Legata in certo modo a questo orizzonte, ma forse meglio precisata, è stata la preoccupazione per la lealtà o slealtà del commercio globale. Sia a destra che a sinistra, seppure con toni anche molto differenti, è emerso l’interrogativo sulla capacità dell’Europa – che si è data una rigida dottrina di economia di mercato e insieme di salvaguardia di diritti e condizioni di lavoro – di reggere il confronto con le aree forti o emergenti del globo, che dosano con minore rigidità gli interventi statali nell’economia o che hanno bassissimi standard di tutela del lavoro e dell’ambiente. Come reagire alla slealtà commerciale? È possibile imporre la reciprocità di determinati comportamenti commerciali (perché il mercato delle forniture pubbliche in Europa è aperto a tutti mentre in Cina è chiuso?) e prendere misure unilaterali o concordate con tutti gli altri Stati europei? Sono temi urgenti, anche se il lento colosso dell’Unione europea sembra non accorgersene.

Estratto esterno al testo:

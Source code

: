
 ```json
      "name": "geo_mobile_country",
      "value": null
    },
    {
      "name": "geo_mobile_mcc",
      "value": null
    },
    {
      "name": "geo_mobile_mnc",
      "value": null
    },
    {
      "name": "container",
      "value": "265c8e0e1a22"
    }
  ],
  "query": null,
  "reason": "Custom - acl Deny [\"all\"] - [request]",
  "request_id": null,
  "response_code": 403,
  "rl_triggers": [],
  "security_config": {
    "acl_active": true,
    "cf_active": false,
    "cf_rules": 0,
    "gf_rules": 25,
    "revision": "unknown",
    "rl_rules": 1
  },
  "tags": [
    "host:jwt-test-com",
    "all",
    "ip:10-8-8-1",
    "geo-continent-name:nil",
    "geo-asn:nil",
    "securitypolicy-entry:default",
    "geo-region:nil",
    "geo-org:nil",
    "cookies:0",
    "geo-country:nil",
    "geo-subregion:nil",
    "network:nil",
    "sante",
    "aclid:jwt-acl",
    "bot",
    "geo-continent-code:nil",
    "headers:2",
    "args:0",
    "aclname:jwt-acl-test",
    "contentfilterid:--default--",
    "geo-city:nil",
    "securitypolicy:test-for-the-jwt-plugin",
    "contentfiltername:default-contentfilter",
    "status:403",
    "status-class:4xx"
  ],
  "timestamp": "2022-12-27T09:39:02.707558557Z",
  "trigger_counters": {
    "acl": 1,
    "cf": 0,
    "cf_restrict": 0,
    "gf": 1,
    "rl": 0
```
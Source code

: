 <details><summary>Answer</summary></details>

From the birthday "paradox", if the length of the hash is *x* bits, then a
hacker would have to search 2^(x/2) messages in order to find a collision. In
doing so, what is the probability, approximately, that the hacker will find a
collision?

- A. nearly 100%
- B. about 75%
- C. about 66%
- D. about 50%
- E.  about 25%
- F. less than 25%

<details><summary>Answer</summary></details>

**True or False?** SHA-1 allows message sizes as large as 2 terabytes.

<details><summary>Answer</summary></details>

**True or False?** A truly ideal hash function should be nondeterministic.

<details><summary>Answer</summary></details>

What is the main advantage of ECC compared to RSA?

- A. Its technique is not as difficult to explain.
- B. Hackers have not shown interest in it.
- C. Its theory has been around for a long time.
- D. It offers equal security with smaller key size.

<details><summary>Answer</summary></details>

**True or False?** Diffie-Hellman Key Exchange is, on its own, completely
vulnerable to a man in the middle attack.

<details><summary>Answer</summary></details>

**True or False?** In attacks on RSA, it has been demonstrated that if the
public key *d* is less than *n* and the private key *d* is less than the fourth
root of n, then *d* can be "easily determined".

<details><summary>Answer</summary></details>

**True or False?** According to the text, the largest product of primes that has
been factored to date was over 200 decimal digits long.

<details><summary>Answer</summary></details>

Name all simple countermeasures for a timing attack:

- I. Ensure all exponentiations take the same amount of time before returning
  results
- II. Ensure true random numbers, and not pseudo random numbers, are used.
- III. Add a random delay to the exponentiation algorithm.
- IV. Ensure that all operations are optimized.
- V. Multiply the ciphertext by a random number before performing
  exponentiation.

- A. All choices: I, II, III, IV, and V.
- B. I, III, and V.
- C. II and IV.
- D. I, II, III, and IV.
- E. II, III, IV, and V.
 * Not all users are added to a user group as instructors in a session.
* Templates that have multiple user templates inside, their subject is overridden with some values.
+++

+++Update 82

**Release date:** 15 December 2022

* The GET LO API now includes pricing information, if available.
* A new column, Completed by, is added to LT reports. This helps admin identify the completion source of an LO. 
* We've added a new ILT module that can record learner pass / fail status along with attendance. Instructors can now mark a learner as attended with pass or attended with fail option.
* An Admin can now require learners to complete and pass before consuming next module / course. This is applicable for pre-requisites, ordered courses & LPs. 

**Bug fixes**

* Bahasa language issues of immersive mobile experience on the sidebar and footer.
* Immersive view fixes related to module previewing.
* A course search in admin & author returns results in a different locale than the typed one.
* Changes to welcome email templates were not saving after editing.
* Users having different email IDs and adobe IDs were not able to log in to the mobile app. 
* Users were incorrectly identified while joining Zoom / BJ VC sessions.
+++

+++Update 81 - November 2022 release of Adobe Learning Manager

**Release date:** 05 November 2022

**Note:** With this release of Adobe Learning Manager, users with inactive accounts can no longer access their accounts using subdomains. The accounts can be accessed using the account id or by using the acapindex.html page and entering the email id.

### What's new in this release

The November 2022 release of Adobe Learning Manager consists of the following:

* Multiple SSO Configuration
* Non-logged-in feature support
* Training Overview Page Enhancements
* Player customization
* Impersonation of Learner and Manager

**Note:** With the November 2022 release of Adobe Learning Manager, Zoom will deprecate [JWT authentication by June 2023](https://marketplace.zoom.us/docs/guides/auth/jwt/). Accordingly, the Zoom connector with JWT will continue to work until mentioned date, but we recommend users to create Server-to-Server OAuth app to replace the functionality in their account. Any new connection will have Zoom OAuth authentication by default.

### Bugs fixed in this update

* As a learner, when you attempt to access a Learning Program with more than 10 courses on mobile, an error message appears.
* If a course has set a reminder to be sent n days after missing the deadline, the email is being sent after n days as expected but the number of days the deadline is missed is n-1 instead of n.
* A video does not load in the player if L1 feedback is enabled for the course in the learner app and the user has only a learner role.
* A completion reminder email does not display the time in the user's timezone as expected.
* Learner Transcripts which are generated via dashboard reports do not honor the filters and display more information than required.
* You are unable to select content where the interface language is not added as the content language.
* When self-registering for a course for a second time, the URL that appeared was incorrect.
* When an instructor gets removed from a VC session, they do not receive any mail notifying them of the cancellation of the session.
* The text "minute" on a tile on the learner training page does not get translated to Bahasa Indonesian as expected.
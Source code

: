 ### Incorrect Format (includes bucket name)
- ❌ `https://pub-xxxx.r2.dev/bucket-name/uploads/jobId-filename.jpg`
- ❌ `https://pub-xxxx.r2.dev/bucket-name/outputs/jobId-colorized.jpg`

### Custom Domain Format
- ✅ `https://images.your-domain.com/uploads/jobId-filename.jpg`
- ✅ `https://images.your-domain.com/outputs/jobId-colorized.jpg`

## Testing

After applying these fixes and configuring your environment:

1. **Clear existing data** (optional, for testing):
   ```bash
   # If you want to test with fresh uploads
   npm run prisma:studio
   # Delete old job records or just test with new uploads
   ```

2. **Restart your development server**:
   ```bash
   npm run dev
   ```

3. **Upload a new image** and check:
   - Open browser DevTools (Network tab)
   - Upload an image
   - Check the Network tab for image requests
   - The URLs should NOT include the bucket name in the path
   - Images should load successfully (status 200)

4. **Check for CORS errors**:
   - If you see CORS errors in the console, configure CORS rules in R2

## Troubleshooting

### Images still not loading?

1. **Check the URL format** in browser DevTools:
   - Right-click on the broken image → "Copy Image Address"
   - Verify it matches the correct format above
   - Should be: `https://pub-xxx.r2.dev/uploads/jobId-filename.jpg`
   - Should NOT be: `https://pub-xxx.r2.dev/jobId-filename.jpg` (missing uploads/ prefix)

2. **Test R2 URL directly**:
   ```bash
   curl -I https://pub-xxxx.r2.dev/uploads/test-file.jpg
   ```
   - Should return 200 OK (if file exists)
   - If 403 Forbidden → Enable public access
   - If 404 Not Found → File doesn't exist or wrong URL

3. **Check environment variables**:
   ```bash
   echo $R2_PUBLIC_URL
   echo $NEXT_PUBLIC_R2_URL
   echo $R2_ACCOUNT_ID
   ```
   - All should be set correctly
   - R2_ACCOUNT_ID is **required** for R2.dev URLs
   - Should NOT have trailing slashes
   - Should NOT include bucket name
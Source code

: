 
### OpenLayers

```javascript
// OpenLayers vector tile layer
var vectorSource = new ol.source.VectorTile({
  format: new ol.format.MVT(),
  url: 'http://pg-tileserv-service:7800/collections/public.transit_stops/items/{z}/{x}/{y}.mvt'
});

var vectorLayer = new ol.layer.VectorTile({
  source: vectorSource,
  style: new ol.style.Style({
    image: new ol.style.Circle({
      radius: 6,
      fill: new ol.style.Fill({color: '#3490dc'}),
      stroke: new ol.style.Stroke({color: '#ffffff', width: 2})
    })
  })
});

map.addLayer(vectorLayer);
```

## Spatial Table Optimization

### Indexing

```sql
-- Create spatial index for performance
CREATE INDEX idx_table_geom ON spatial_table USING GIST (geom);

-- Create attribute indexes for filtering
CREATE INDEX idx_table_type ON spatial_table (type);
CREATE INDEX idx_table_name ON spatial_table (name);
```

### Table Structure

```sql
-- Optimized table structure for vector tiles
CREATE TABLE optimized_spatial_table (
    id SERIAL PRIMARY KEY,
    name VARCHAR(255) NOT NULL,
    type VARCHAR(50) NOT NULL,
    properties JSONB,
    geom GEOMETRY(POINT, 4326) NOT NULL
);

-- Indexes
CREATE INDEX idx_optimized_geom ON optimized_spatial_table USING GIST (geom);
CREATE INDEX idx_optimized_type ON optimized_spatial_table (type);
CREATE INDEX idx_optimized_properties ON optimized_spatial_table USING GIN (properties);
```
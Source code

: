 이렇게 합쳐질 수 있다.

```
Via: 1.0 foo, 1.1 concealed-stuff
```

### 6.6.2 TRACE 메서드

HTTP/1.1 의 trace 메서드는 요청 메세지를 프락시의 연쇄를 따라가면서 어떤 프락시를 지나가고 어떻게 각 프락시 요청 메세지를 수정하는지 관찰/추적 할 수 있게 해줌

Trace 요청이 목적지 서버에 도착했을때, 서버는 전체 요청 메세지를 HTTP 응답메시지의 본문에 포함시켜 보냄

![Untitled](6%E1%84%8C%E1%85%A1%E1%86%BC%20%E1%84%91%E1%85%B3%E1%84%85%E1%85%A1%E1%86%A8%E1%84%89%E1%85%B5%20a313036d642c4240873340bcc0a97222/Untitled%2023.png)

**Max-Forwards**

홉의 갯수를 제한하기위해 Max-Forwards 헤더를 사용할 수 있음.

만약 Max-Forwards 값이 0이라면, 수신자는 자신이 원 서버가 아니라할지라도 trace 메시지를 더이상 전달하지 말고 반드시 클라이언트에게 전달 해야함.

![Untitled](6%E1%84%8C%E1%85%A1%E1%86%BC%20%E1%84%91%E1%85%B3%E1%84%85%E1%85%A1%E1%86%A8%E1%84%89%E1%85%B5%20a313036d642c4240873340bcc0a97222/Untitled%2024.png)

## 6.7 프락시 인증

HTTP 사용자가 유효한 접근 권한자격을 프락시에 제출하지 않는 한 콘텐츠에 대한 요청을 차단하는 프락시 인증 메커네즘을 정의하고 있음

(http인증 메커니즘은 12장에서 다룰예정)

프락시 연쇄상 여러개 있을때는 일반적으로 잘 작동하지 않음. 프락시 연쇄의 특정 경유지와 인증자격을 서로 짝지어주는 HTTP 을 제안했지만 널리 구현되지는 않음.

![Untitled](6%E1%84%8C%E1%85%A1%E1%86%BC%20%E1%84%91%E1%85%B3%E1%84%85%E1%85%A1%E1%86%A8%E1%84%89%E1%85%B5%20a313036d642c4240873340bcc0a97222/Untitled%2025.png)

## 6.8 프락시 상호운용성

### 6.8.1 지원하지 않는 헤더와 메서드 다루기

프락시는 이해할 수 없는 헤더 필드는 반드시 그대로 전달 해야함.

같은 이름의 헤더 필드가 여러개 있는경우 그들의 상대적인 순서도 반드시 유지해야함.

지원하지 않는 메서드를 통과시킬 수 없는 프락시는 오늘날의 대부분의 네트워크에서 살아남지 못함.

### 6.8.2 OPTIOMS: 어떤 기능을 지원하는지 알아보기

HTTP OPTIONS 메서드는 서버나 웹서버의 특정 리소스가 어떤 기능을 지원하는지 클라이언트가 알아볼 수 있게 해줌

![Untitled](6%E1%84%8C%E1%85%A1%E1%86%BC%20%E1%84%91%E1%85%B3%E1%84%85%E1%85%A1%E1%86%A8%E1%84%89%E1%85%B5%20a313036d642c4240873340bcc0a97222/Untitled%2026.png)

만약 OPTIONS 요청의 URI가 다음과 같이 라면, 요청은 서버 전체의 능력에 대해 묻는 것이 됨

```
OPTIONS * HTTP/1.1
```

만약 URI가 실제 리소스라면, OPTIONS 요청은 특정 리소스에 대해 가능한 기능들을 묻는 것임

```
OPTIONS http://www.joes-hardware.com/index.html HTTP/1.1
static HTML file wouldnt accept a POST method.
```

La riforma delle istituzioni finanziarie è stata al centro di molti dei programmi dei candidati del primo turno. In particolare, dal Front de Gauche sono stati costantemente sottolineati alcuni apparenti paradossi finanziari, come il flusso di denaro a tasso molto basso erogato dalla Banca centrale europea alle banche private che, con quel denaro, a tasso molto più alto, comprano il debito degli Stati nazionali. Non sarebbe il caso – si è chiesto spesso Mélenchon – di finanziare direttamente il debito? Naturalmente la BCE ha quel ruolo rispetto alle banche, ma è stato interessante rilevare questa contestazione dei dogmi della finanza, che ha aperto una discussione più ampia, fatta propria da tutti i candidati, sull’impellenza di ripensare alcune difese dal sistema finanziario e il ruolo delle banche nell’economia “reale”.

Alcune possibili riflessioni strategiche sono apparse in modo più implicito. Ad esempio, la proposta di Hollande di assumere 60.000 nuovi effettivi nella scuola (intesi in senso ampio, quindi non solo insegnanti) a scapito di altri settori dell’amministrazione pubblica ha posto l’attenzione per molte settimane, dibattito finale incluso, soprattutto sugli aspetti contabili e le conseguenze sul debito, ma avrebbe potuto contribuire maggiormente a porre una questione di ordine generale: in uno Stato che sopporta un alto debito pubblico e che attraversa un lungo periodo di crescita modesta, non è forse meglio concentrarsi su alcuni investimenti massicci in alcuni settori, sottraendo risorse a settori considerati meno importanti in quel momento? Come si determina in questo senso la strategicità delle scelte? Forse porre questo tipo di questioni, partendo dalla concreta proposta di investimento nell’educazione nazionale, avrebbe contribuito a delineare meglio un progetto e una visione del paese e avrebbe avuto una funzione di avanzamento del dibattito pubblico perché avrebbe costretto a pensare collettivamente in termini di strategia nazionale.

Il tema rimane dunque ancora tutto da esplorare e non è escluso che possa essere posto anche, come altri fra quelli qui ricordati, nel dibattito pubblico delle prossime importanti campagne elettorali europee, quella tedesca e quella italiana.